The March budget cut of $70.7 million takes a paltry $371 per student away from the monies spent to educate Maine's 190,546 public school students but it will cost schools dearly.
To put this in perspective, recall that the three top executives at AIG received over $76 million in direct compensation, stock options, and other benefits in 2008. Consider the Goldman Sachs cohort of well-dressed gentlemen highly compensated for their roles in the economic meltdown. The head of Goldman Sachs pocketed $70.3 million in 2007. The amount of money these gentlemen's work product took out of the economy is counted in the trillions.
All of this is intended to argue that, culturally speaking, our priorities are out of whack. The values of commerce cannot be allowed to operate unfettered at the expense of the overall competitiveness of our country's work force. "Shadow Banking Systems" cannot be allowed to destroy our schools.
An educated child is a tangible good. A stock derivative is not a tangible good and it must be pushed to the gutter when it gets in the way of the business of educating our children.
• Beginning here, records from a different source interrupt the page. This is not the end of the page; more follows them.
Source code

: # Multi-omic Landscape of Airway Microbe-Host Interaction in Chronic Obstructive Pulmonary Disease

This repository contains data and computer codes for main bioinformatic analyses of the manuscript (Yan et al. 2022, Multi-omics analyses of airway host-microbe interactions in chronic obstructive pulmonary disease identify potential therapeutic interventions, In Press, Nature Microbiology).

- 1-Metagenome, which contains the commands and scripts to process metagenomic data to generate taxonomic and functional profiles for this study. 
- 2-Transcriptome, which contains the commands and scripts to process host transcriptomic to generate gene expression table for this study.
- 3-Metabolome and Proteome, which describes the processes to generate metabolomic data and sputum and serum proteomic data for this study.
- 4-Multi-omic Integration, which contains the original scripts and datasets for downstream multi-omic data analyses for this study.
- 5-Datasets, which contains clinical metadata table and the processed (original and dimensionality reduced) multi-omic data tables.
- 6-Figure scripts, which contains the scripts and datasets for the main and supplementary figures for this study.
Maybe when the Congress and the courts are through unwinding this mess, they could assign a few of Wall Street's finest to come work in our most remote, lowest-wealth school districts.
We could get them started before the school year begins with maintenance. Then they can work as bus drivers and custodians.
If they manage to get the children to and from school safely and keep the buildings from falling on everybody's head, maybe we can give them teaching assistant jobs for a while.
And if they show an aptitude there, maybe we'll let them teach.
I wouldn't let them be administrators, though -- that would seem to be out of their reach.